Up in Jackson around this time of year you can climb aboard a horse drawn Austrian sleigh and ride through town collecting handmade chocolates from local merchants. NHPR's Sean Hurley went along on the Jingle Bell Chocolate Tour and sends us this.
Even though Kathleen Driscoll has to sit all day in a gazebo beside a roaring fire she says she has no trouble resisting the bowl of handmade chocolates before her. "I don't like chocolate," she says, "I'm not a chocolate fan. If it was birthday cake I'd eat it!"

Despite that, as Executive Director of the Jackson Area Chamber of Commerce, Driscoll has been running the Jingle Bell Chocolate Tour almost since its inception in 2004. "It started about 11 years ago," she recalls, "and they only had one sleigh and they couldn't even fill that sleigh. The next year they had to cancel it because there was a blizzard."
But the Jingle Bell Chocolate Tour soon found its chocolate footing and now Driscoll says they serve more than a thousand riders every winter.

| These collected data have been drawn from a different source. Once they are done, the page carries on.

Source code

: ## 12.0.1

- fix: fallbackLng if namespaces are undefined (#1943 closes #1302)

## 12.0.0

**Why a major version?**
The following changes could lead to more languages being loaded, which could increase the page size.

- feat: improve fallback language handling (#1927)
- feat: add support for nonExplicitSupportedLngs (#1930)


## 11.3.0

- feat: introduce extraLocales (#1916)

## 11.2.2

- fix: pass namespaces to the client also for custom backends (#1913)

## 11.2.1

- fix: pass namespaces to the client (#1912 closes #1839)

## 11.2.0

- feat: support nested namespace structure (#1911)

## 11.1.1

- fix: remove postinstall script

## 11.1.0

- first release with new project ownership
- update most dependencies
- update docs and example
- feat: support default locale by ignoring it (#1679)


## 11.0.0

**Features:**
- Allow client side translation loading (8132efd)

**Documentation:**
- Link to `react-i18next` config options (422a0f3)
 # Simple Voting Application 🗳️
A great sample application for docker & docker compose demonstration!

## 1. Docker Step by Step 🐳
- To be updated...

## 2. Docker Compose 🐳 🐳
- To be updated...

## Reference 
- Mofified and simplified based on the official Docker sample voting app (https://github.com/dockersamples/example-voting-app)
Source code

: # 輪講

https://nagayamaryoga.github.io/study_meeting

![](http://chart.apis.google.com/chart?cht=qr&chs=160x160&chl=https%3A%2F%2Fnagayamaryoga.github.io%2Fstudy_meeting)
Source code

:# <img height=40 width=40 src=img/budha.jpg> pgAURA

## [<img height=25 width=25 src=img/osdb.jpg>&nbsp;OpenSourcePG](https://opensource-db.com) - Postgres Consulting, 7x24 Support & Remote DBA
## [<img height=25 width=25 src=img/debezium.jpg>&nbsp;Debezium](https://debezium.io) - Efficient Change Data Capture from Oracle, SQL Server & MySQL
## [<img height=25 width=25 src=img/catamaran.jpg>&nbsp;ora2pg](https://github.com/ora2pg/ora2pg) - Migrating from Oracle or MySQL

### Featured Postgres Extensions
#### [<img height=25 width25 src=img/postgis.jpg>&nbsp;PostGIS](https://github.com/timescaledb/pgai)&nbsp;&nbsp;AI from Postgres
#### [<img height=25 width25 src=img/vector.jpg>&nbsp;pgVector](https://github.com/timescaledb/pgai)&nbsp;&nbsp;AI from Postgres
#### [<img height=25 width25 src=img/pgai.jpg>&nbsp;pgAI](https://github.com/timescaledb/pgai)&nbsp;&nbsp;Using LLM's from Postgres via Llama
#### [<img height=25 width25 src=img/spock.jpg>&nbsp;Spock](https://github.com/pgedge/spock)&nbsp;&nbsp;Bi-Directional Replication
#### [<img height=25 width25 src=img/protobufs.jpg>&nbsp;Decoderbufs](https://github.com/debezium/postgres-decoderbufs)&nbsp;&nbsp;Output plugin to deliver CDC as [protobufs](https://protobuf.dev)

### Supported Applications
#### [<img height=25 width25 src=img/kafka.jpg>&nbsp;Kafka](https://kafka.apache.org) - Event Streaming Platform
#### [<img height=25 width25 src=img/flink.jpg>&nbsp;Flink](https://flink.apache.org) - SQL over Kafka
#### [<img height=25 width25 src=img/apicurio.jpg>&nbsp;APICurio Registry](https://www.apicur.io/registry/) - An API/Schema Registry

"Hi there!" Driscoll greets a guest. "We've got you going in the first sleigh. These are your jingle bells. You have to ring your Jingle Bell or you're not going to get any chocolate. You're gonna get your first chocolates here. Each person gets one of these which is called a Needham. It's actually cocoanut with a little bit of mashed potatoes rolled together and dipped in chocolate."
By the end of the hour long tour, Driscoll explains, everyone should have 11 chocolates - each homemade - from the inns and bakeries along the route. "Even Flossie's who is not a chef but she does one of the best chocolates around," Driscoll says. "She makes them all herself. One year she had to go for tennis elbow because she rolled so many of them."
Three Austrian sleighs pull up outside the gazebo.
I climb up and sit beside the sleigh driver, 19 year old Scott Huntington from Lancaster. Huntington turns and addresses the sleigh riders, "My name is Scott. The horses names are Rock and Roy. They're brothers. They're both nine years old. We're gonna take you for a little chocolate tour and go around the town of Jackson."
We stop at the Inn at Jackson and collect Marshmallow Reindeer. Then chocolate bark at Backcountry Bakery.

Back in the gazebo, Driscoll hands out jingle bells and Needham chocolates to the next group of riders. "In all the years I've been doing this," Driscoll says, "I've only had one complaint. And that was that they wanted more chocolate!"